Meagan Good Shares Hilarious Story About What Whoopi Goldberg Did When Good Couldn’t Remember Her Lines on the Set of ‘Harlem’

Actress Meagan Good says that she depended on veteran comedian Whoopi Goldberg for help with her lines while filming her recent project, “Harlem.”

During a recent interview on “The Kelly Clarkson Show,” she told the host that she leaned on the EGOT to remember who to say some of her lines on the new Amazon series.

The first season “American Idol” winner asked Good what the coolest thing was about working with Goldberg, and she answered with a smile, “She’s so nice.”

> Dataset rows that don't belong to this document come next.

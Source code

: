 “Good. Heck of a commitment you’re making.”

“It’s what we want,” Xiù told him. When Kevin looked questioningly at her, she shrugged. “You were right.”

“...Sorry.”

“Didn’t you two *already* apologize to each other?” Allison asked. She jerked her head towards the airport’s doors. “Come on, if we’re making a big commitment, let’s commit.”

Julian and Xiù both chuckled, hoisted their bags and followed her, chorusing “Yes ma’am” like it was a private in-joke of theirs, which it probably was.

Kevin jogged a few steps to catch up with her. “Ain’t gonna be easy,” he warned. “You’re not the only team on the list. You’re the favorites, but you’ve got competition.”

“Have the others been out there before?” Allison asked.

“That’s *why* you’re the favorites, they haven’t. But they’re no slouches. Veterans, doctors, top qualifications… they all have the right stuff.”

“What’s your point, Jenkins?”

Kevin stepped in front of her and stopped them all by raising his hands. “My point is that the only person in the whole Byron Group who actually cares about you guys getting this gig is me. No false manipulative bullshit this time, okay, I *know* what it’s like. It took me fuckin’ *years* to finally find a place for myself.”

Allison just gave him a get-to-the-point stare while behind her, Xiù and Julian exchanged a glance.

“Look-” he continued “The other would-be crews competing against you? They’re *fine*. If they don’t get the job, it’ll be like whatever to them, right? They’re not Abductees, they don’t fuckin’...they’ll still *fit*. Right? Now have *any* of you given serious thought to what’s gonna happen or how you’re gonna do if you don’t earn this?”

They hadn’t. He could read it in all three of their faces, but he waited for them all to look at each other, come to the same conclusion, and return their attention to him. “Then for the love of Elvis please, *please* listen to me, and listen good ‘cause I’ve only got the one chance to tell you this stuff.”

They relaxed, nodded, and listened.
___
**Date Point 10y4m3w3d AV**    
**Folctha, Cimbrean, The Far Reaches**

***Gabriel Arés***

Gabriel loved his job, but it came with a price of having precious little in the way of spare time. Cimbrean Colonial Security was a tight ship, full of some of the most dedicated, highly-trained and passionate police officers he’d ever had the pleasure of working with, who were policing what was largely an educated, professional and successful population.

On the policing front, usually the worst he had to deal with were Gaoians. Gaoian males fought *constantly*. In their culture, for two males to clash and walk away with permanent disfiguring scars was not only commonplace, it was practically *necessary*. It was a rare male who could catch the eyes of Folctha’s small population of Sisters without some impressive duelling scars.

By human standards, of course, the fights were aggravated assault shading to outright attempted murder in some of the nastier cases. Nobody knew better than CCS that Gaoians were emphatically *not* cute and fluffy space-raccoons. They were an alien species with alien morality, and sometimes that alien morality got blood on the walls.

Goldberg plays a Columbia University sociology department head, who comes in as a supervisor to Good’s character Camille. One of the key conversations in the episode was about the historical and sociological changes in New York City. The name of a small settlement of mostly African American landowners in the borough of Manhattan in New York City, founded in 1825 by free Black people, became a stumbling block for the actress.

“I remember there was one day I kept saying ‘Sen-e-ca,’ instead of Seneca Village. And she was like it’s ‘Seneca Village, Seneca Village,’” the actress recalled.

She says that she thought she had the words down pat, but came in and “butchered her coverage” by saying the line incorrectly.

When it came to her to say her part, Good says that “The View” co-host had taped the pronunciation of the phrase across her chest.

At first, she didn’t notice the helpful gesture the icon had afforded her and continued to say the phrase wrong. Then inconspicuously, Goldberg mouthed to her to look down.

Clarkson jumped in, finishing the joke, “Look at my boobs. I am trying to help you.”

This was not the first time she told this story. In an interview with Entertainment Weekly, Good told this story adding, “When we turn around, I come into the room to do my coverage, and I look down, and Whoopi’s written out ‘Seneca Village,’ but she broke it up to pronounce it easier.”

“And it’s taped across her breast for my coverage, just to see me win,” she continued. “And that was the dynamic of our relationship — and dare I say, friendship. She’s so dope. I love her.”

She said that because of that safety, she felt “freer” and pushed “harder on the awkward or the hard stuff.”

Good believed moments like that colored their relationship on set, “We do something and Whoopi afterward is like, ‘I’m sorry!’ And I’m like, ‘It’s good girl, go harder.’ Do you know? So it was excellent.”

Good said she was excited about working with Goldberg and when the show was shut down because of the pandemic, one of her main concerns was if she would return to the cast, admitting that when she was 10 she was an extra on the star’s 1991 film, “Soapdish.”

“So 30 years later, I’m now sharing the screen with her as an actress that’s in the scene, at the moment,” she said. “I just was impressed by her.”

“Harlem,” produced by Pharrell’s I AM another production house, is a series that follows four Black women in their 30s trying to figure out life. While the show has not been picked up for a second season on the Amazon streaming service, the final episode of season 1 has fans hoping for more.

Tracy Oliver, “Harlem” creator and showrunner, said to TVLine that her team is “already working on scripts for next season.”